**Work instructions**
Print every entry exactly as written and exclude all images.

•••

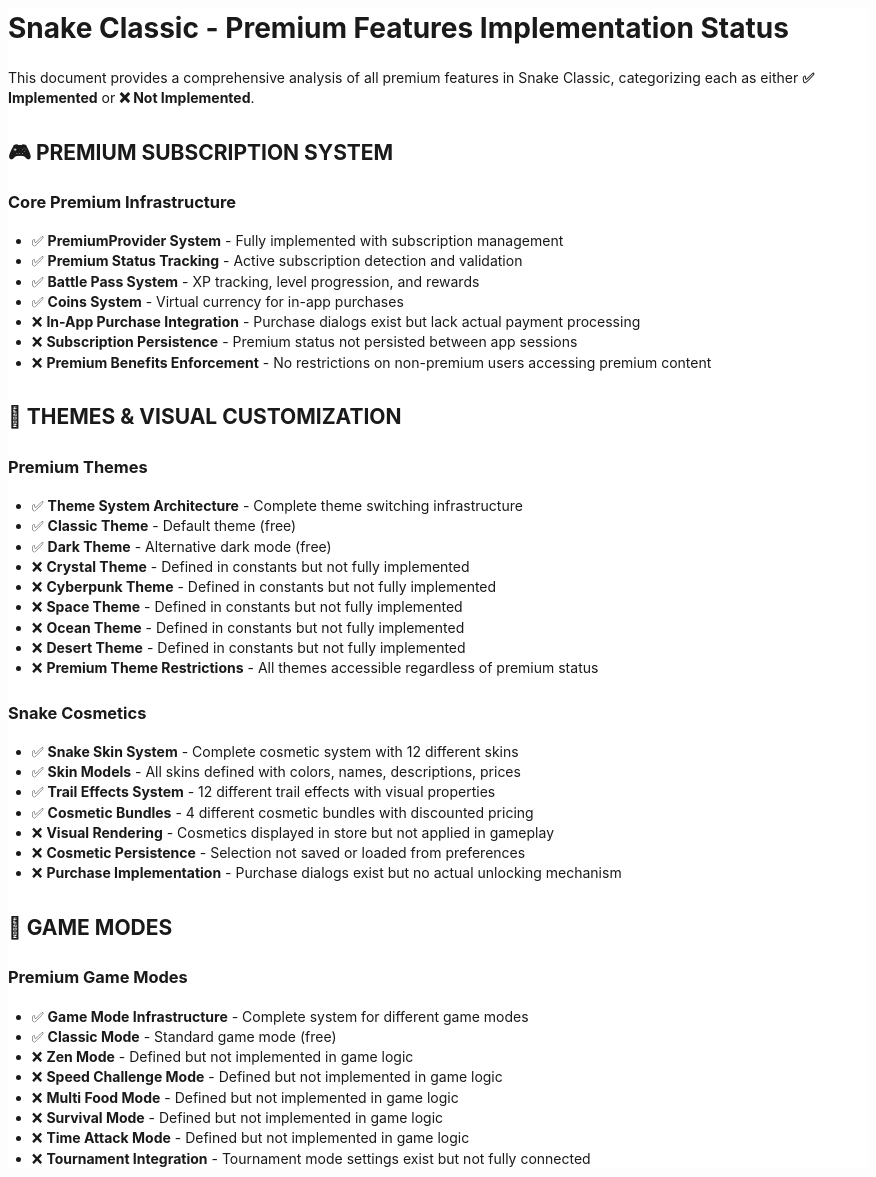 # Snake Classic - Premium Features Implementation Status

This document provides a comprehensive analysis of all premium features in Snake Classic, categorizing each as either **✅ Implemented** or **❌ Not Implemented**.

## 🎮 **PREMIUM SUBSCRIPTION SYSTEM**

### Core Premium Infrastructure
- ✅ **PremiumProvider System** - Fully implemented with subscription management
- ✅ **Premium Status Tracking** - Active subscription detection and validation
- ✅ **Battle Pass System** - XP tracking, level progression, and rewards
- ✅ **Coins System** - Virtual currency for in-app purchases
- ❌ **In-App Purchase Integration** - Purchase dialogs exist but lack actual payment processing
- ❌ **Subscription Persistence** - Premium status not persisted between app sessions
- ❌ **Premium Benefits Enforcement** - No restrictions on non-premium users accessing premium content

## 🎨 **THEMES & VISUAL CUSTOMIZATION**

### Premium Themes
- ✅ **Theme System Architecture** - Complete theme switching infrastructure
- ✅ **Classic Theme** - Default theme (free)
- ✅ **Dark Theme** - Alternative dark mode (free)
- ❌ **Crystal Theme** - Defined in constants but not fully implemented
- ❌ **Cyberpunk Theme** - Defined in constants but not fully implemented  
- ❌ **Space Theme** - Defined in constants but not fully implemented
- ❌ **Ocean Theme** - Defined in constants but not fully implemented
- ❌ **Desert Theme** - Defined in constants but not fully implemented
- ❌ **Premium Theme Restrictions** - All themes accessible regardless of premium status

### Snake Cosmetics
- ✅ **Snake Skin System** - Complete cosmetic system with 12 different skins
- ✅ **Skin Models** - All skins defined with colors, names, descriptions, prices
- ✅ **Trail Effects System** - 12 different trail effects with visual properties
- ✅ **Cosmetic Bundles** - 4 different cosmetic bundles with discounted pricing
- ❌ **Visual Rendering** - Cosmetics displayed in store but not applied in gameplay
- ❌ **Cosmetic Persistence** - Selection not saved or loaded from preferences
- ❌ **Purchase Implementation** - Purchase dialogs exist but no actual unlocking mechanism

## 🎯 **GAME MODES**

### Premium Game Modes
- ✅ **Game Mode Infrastructure** - Complete system for different game modes
- ✅ **Classic Mode** - Standard game mode (free)
- ❌ **Zen Mode** - Defined but not implemented in game logic
- ❌ **Speed Challenge Mode** - Defined but not implemented in game logic
- ❌ **Multi Food Mode** - Defined but not implemented in game logic
- ❌ **Survival Mode** - Defined but not implemented in game logic
- ❌ **Time Attack Mode** - Defined but not implemented in game logic
- ❌ **Tournament Integration** - Tournament mode settings exist but not fully connected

•••

**Your response**
 # Snake Classic - Premium Features Implementation Status

This document provides a comprehensive analysis of all premium features in Snake Classic, categorizing each as either **✅ Implemented** or **❌ Not Implemented**.

## 🎮 **PREMIUM SUBSCRIPTION SYSTEM**

### Core Premium Infrastructure
- ✅ **PremiumProvider System** - Fully implemented with subscription management
- ✅ **Premium Status Tracking** - Active subscription detection and validation
- ✅ **Battle Pass System** - XP tracking, level progression, and rewards
- ✅ **Coins System** - Virtual currency for in-app purchases
- ❌ **In-App Purchase Integration** - Purchase dialogs exist but lack actual payment processing
- ❌ **Subscription Persistence** - Premium status not persisted between app sessions
- ❌ **Premium Benefits Enforcement** - No restrictions on non-premium users accessing premium content

## 🎨 **THEMES & VISUAL CUSTOMIZATION**

### Premium Themes
- ✅ **Theme System Architecture** - Complete theme switching infrastructure
- ✅ **Classic Theme** - Default theme (free)
- ✅ **Dark Theme** - Alternative dark mode (free)
- ❌ **Crystal Theme** - Defined in constants but not fully implemented
- ❌ **Cyberpunk Theme** - Defined in constants but not fully implemented  
- ❌ **Space Theme** - Defined in constants but not fully implemented
- ❌ **Ocean Theme** - Defined in constants but not fully implemented
- ❌ **Desert Theme** - Defined in constants but not fully implemented
- ❌ **Premium Theme Restrictions** - All themes accessible regardless of premium status

### Snake Cosmetics
- ✅ **Snake Skin System** - Complete cosmetic system with 12 different skins
- ✅ **Skin Models** - All skins defined with colors, names, descriptions, prices
- ✅ **Trail Effects System** - 12 different trail effects with visual properties
- ✅ **Cosmetic Bundles** - 4 different cosmetic bundles with discounted pricing
- ❌ **Visual Rendering** - Cosmetics displayed in store but not applied in gameplay
- ❌ **Cosmetic Persistence** - Selection not saved or loaded from preferences
- ❌ **Purchase Implementation** - Purchase dialogs exist but no actual unlocking mechanism

## 🎯 **GAME MODES**

### Premium Game Modes
- ✅ **Game Mode Infrastructure** - Complete system for different game modes
- ✅ **Classic Mode** - Standard game mode (free)
- ❌ **Zen Mode** - Defined but not implemented in game logic
- ❌ **Speed Challenge Mode** - Defined but not implemented in game logic
- ❌ **Multi Food Mode** - Defined but not implemented in game logic
- ❌ **Survival Mode** - Defined but not implemented in game logic
- ❌ **Time Attack Mode** - Defined but not implemented in game logic
- ❌ **Tournament Integration** - Tournament mode settings exist but not fully connected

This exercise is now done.